Keep working: In recent months, several Internet Society Chapters have focused on helping people to keep working during COVID-19 lockdowns. The Benin Chapter recently published a guide to remote work, with recommendations for videoconferencing apps, project management software, and file storage services. “We are facing a real health crisis, COVID-19, which is shaking up our habits and pushing companies to adapt to new working methods,” the Chapter’s post says. “Authorizing employees to telecommute is the ideal solution for the continuity of your activity and avoiding contagion within your teams.”
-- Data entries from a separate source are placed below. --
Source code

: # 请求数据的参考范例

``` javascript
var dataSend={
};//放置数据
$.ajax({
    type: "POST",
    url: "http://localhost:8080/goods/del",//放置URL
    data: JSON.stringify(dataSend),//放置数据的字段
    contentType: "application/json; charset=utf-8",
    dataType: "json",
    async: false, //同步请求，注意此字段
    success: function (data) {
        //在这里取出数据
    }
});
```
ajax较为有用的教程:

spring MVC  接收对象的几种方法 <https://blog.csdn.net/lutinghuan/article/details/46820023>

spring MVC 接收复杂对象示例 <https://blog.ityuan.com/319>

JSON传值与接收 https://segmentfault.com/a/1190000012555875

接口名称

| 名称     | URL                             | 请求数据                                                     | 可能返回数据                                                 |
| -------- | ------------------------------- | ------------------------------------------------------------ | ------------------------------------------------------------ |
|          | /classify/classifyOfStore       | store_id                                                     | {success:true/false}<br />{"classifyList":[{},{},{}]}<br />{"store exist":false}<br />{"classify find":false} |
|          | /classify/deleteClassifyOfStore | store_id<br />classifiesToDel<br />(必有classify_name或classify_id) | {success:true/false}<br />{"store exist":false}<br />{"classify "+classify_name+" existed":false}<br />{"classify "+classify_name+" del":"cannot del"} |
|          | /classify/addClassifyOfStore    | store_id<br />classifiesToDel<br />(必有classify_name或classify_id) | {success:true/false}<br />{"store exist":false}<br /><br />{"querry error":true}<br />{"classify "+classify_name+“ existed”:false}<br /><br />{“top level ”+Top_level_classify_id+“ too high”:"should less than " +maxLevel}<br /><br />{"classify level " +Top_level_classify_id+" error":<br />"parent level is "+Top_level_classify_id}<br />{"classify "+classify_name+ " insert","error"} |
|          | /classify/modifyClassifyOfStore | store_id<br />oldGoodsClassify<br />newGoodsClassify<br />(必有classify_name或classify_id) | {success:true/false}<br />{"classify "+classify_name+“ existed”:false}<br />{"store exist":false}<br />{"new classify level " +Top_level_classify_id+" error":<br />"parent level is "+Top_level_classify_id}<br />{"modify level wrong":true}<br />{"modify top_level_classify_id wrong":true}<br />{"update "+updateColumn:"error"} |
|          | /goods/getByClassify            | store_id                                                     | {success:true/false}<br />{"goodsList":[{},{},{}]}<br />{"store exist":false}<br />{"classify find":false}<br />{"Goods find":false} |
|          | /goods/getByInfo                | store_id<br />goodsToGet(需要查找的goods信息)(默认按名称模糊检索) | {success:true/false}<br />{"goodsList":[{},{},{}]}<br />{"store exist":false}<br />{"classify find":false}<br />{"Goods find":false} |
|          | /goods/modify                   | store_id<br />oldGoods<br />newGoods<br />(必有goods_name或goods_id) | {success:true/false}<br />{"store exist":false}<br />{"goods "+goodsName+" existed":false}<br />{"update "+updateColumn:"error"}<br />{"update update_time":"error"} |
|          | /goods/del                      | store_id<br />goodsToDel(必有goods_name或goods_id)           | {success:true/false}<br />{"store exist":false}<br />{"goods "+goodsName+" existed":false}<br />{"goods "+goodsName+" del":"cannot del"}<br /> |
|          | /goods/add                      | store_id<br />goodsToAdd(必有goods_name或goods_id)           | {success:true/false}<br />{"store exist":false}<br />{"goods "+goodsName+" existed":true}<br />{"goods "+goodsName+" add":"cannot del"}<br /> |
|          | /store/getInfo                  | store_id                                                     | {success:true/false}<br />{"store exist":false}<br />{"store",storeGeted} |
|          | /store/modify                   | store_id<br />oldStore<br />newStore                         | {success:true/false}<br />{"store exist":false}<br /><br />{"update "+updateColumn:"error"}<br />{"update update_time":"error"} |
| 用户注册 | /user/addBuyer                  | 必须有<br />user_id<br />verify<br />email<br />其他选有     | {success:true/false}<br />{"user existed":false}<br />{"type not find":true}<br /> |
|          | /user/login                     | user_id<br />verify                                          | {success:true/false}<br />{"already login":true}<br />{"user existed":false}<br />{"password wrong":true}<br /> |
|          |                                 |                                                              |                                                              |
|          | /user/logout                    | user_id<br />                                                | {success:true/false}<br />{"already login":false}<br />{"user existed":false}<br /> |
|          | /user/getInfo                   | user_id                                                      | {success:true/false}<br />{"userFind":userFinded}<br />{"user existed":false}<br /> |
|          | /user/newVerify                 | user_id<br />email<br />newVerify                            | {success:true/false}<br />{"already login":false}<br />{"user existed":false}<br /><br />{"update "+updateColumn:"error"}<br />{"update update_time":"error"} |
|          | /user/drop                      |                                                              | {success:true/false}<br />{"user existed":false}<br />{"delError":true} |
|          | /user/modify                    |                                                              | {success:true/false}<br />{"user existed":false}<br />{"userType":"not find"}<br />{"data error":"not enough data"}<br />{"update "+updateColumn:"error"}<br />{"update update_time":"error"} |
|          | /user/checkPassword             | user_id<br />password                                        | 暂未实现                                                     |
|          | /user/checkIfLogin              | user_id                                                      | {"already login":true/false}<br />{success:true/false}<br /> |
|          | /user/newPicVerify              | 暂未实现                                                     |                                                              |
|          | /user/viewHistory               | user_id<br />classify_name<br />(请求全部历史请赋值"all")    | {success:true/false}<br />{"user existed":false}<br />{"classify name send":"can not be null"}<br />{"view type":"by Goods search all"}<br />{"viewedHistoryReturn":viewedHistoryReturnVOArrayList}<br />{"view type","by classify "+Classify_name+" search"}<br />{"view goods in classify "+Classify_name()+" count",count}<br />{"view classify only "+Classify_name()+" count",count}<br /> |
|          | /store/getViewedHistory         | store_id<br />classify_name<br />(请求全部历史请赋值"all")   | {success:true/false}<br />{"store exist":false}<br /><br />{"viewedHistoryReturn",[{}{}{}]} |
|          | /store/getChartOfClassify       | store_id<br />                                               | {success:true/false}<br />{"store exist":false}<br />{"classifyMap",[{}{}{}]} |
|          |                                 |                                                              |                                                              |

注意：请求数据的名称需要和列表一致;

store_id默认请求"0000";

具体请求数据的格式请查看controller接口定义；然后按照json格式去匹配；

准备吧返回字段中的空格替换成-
Building your brand: Meanwhile, the Israel Chapter hosted a webinar on employment and careers in the digital industry. Speaker Shani Haddad, CEO and founder of Brainnu, talked about the importance of people marketing themselves and telling their own stories.

Learning at a distance: It’s not just workers dealing with new situations during the COVID-19 pandemic. The Pacific Islands Chapter has posted about distance learning, noting that the Samoa Information Technology Association has developed an e-learning platform for students attending school from home. Education is “one of the key areas that is being heavily affected by the lockdown,” the post notes.

No censorship: The Chapter in Spain has raised concerns about a potential clampdown on free speech as the government there responds to information circulating about the coronavirus pandemic. “It is an essential task of the Internet Society to ensure an open Internet, based on the fullest freedom of expression and information, which therefore contributed to free communication between all its users, who in Spain are already today the vast majority of the population,” the Chapter writes. “Except for aberrant content that is openly contrary to public health, such measures are equivalent to prior censorship of information and opinion, and unlike other restrictions on freedoms, they are as unnecessary as they are ineffective in combating this disease.”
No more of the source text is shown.